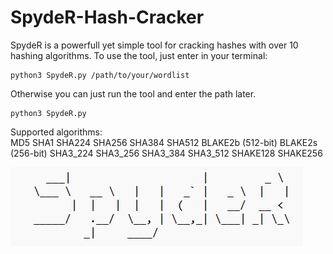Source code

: # SpydeR-Hash-Cracker
SpydeR is a powerfull yet simple tool for cracking hashes with over 10 hashing algorithms.
To use the tool, just enter in your terminal:

    python3 SpydeR.py /path/to/your/wordlist

Otherwise you can just run the tool and enter the path later.
    
    python3 SpydeR.py 


Supported algorithms:  
MD5
SHA1
SHA224
SHA256
SHA384
SHA512
BLAKE2b (512-bit)
BLAKE2s (256-bit)
SHA3_224
SHA3_256
SHA3_384
SHA3_512
SHAKE128
SHAKE256

![Logo](https://github.com/L101111/SpydeR-Hash-Cracker/blob/main/Screenshot%202024-02-15%20194153.png)
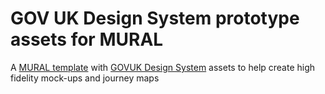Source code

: # GOV UK Design System prototype assets for MURAL
A [MURAL template](https://app.mural.co/t/dwpdigital7412/m/dwpdigital7412/1659616317884/b2e6ecb0cc0a240f70ccb96a8c7fa7583c307f57?sender=u0c01283ea463969a62998846) with [GOVUK Design System](https://gov.uk/design-system) assets to help create high fidelity mock-ups and journey maps
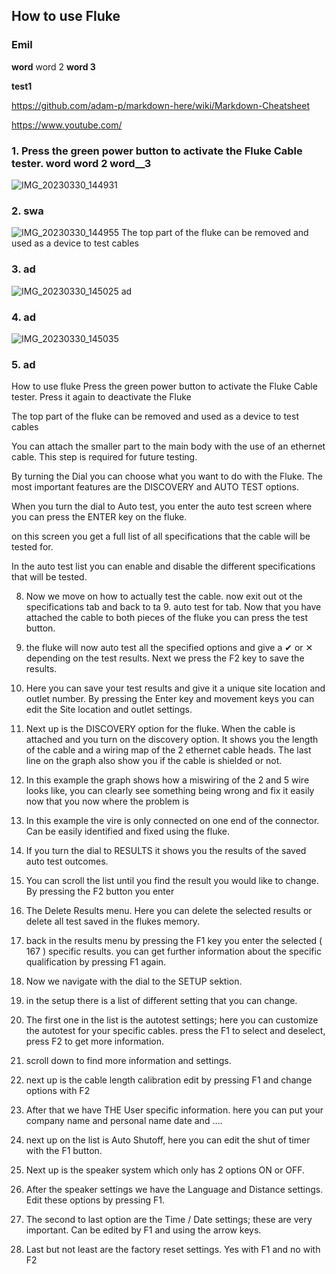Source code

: ## How to use Fluke
### Emil
**word** word 2 __word 3__ 

__test1__

<https://github.com/adam-p/markdown-here/wiki/Markdown-Cheatsheet>

<https://www.youtube.com/>

### 1. Press the green power button to activate the Fluke Cable tester. **word** word 2 __word__3__ 
![IMG_20230330_144931](https://user-images.githubusercontent.com/129166651/228831120-7d8ee5af-5176-41be-a84d-7671153e9f01.jpg)
### 2. swa
![IMG_20230330_144955](https://user-images.githubusercontent.com/129166651/228831646-5dbadc6a-2c50-489d-82fc-75d4bf037c06.jpg)
The top part of the fluke can be removed and used as a device to test cables
### 3. ad
![IMG_20230330_145025](https://user-images.githubusercontent.com/129166651/228833035-f2e2dc72-1b55-4986-a184-778b7ebebc19.jpg)
ad
### 4. ad
![IMG_20230330_145035](https://user-images.githubusercontent.com/129166651/228833136-61436837-c3b0-4d88-a303-fef4bc40830b.jpg)
### 5. ad

How to use fluke
Press the green power button to activate the Fluke Cable tester. Press it again to deactivate the Fluke


The top part of the fluke can be removed and used as a device to test cables 

You can attach the smaller part to the main body with the use of an ethernet cable. This step is required for future testing.

By turning the Dial you can choose what you want to do with the Fluke. The most important features are the DISCOVERY and AUTO TEST options.


When you turn the dial to Auto test, you enter the auto test screen where you can press the ENTER key on the fluke.


on this screen you get a full list of all specifications that the cable will be tested for.

In the auto test list you can enable and disable the different specifications that will be tested.



8. Now we move on how to actually test the cable. now exit out ot the specifications tab and back to ta 9. auto test for tab. Now that you have attached the cable to both pieces of the fluke you can press the test button. 


10. the fluke will now auto test all the specified options and give a ✔ or ✕ depending on the test results. Next we press the F2 key to save the results.

11. Here you can save your test results and give it a unique site location and outlet number. 
By pressing the Enter key and movement keys you can edit the Site location and outlet settings.


12. Next up is the DISCOVERY option for the fluke. When the cable is attached and you turn on the discovery option. It shows you the length of the cable and a wiring map of the 2 ethernet cable heads. The last line on the graph also show you if the cable is shielded or not. 

13. In this example the graph shows how a miswiring of the 2 and 5 wire looks like, you can clearly see something being wrong and fix it easily now that you now where the problem is

14. In this example the vire is only connected on one end of the connector. Can be easily identified and fixed using the fluke.


15. If you turn the dial to RESULTS it shows you the results of the saved auto test outcomes.


16. You can scroll the list until you find the result you would like to change. By pressing the F2 button you enter

17. The Delete Results menu. Here you can delete the selected results or delete all test saved in the flukes memory.

18. back in the results menu by pressing the F1 key you enter the selected ( 167 ) specific results. you can get further information about the specific qualification by pressing F1 again.



19. Now we navigate with the dial to the SETUP sektion.


20. in the setup there is a list of different setting that you can change.


21. The first one in the list is the autotest settings; here you can customize the autotest for your specific cables. press the F1 to select and deselect, press F2 to get more information.


22. scroll down to find more information and settings.



23. next up is the cable length calibration edit by pressing F1 and change options with F2

24. After that we have THE User specific information. here you can put your company name and personal name date and ….

25. next up on the list is Auto Shutoff, here you can edit the shut of timer with the F1 button.



26. Next up is the speaker system which only has 2 options ON or OFF.

27. After the speaker settings we have the Language and Distance settings. Edit these options by pressing F1.

28. The second to last option are the Time / Date settings; these are very important. Can be edited by F1 and using the arrow keys. 

29. Last but not least are the factory reset settings. Yes with F1 and no with F2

----

■ Work task ■
Exactly as written, return every line of the listing, but not the pictures.

■ Response area ■
Source code

: # SpydeR-Hash-Cracker
SpydeR is a powerfull yet simple tool for cracking hashes with over 10 hashing algorithms.
To use the tool, just enter in your terminal:

    python3 SpydeR.py /path/to/your/wordlist

Otherwise you can just run the tool and enter the path later.
    
    python3 SpydeR.py 


Supported algorithms:  
MD5
SHA1
SHA224
SHA256
SHA384
SHA512
BLAKE2b (512-bit)
BLAKE2s (256-bit)
SHA3_224
SHA3_256
SHA3_384
SHA3_512
SHAKE128
SHAKE256

![Logo](https://github.com/L101111/SpydeR-Hash-Cracker/blob/main/Screenshot%202024-02-15%20194153.png)
Source code

: # GOV UK Design System prototype assets for MURAL
A [MURAL template](https://app.mural.co/t/dwpdigital7412/m/dwpdigital7412/1659616317884/b2e6ecb0cc0a240f70ccb96a8c7fa7583c307f57?sender=u0c01283ea463969a62998846) with [GOVUK Design System](https://gov.uk/design-system) assets to help create high fidelity mock-ups and journey maps
Source code

: ## How to use Fluke
### Emil
**word** word 2 __word 3__ 

__test1__

<https://github.com/adam-p/markdown-here/wiki/Markdown-Cheatsheet>

<https://www.youtube.com/>

### 1. Press the green power button to activate the Fluke Cable tester. **word** word 2 __word__3__ 
![IMG_20230330_144931](https://user-images.githubusercontent.com/129166651/228831120-7d8ee5af-5176-41be-a84d-7671153e9f01.jpg)
### 2. swa
![IMG_20230330_144955](https://user-images.githubusercontent.com/129166651/228831646-5dbadc6a-2c50-489d-82fc-75d4bf037c06.jpg)
The top part of the fluke can be removed and used as a device to test cables
### 3. ad
![IMG_20230330_145025](https://user-images.githubusercontent.com/129166651/228833035-f2e2dc72-1b55-4986-a184-778b7ebebc19.jpg)
ad
### 4. ad
![IMG_20230330_145035](https://user-images.githubusercontent.com/129166651/228833136-61436837-c3b0-4d88-a303-fef4bc40830b.jpg)
### 5. ad

How to use fluke
Press the green power button to activate the Fluke Cable tester. Press it again to deactivate the Fluke


The top part of the fluke can be removed and used as a device to test cables 

You can attach the smaller part to the main body with the use of an ethernet cable. This step is required for future testing.

By turning the Dial you can choose what you want to do with the Fluke. The most important features are the DISCOVERY and AUTO TEST options.


When you turn the dial to Auto test, you enter the auto test screen where you can press the ENTER key on the fluke.


on this screen you get a full list of all specifications that the cable will be tested for.

In the auto test list you can enable and disable the different specifications that will be tested.



8. Now we move on how to actually test the cable. now exit out ot the specifications tab and back to ta 9. auto test for tab. Now that you have attached the cable to both pieces of the fluke you can press the test button. 


10. the fluke will now auto test all the specified options and give a ✔ or ✕ depending on the test results. Next we press the F2 key to save the results.

11. Here you can save your test results and give it a unique site location and outlet number. 
By pressing the Enter key and movement keys you can edit the Site location and outlet settings.


12. Next up is the DISCOVERY option for the fluke. When the cable is attached and you turn on the discovery option. It shows you the length of the cable and a wiring map of the 2 ethernet cable heads. The last line on the graph also show you if the cable is shielded or not. 

13. In this example the graph shows how a miswiring of the 2 and 5 wire looks like, you can clearly see something being wrong and fix it easily now that you now where the problem is

14. In this example the vire is only connected on one end of the connector. Can be easily identified and fixed using the fluke.


15. If you turn the dial to RESULTS it shows you the results of the saved auto test outcomes.


16. You can scroll the list until you find the result you would like to change. By pressing the F2 button you enter

17. The Delete Results menu. Here you can delete the selected results or delete all test saved in the flukes memory.

18. back in the results menu by pressing the F1 key you enter the selected ( 167 ) specific results. you can get further information about the specific qualification by pressing F1 again.



19. Now we navigate with the dial to the SETUP sektion.


20. in the setup there is a list of different setting that you can change.


21. The first one in the list is the autotest settings; here you can customize the autotest for your specific cables. press the F1 to select and deselect, press F2 to get more information.


22. scroll down to find more information and settings.



23. next up is the cable length calibration edit by pressing F1 and change options with F2

24. After that we have THE User specific information. here you can put your company name and personal name date and ….

25. next up on the list is Auto Shutoff, here you can edit the shut of timer with the F1 button.



26. Next up is the speaker system which only has 2 options ON or OFF.

27. After the speaker settings we have the Language and Distance settings. Edit these options by pressing F1.

28. The second to last option are the Time / Date settings; these are very important. Can be edited by F1 and using the arrow keys. 

29. Last but not least are the factory reset settings. Yes with F1 and no with F2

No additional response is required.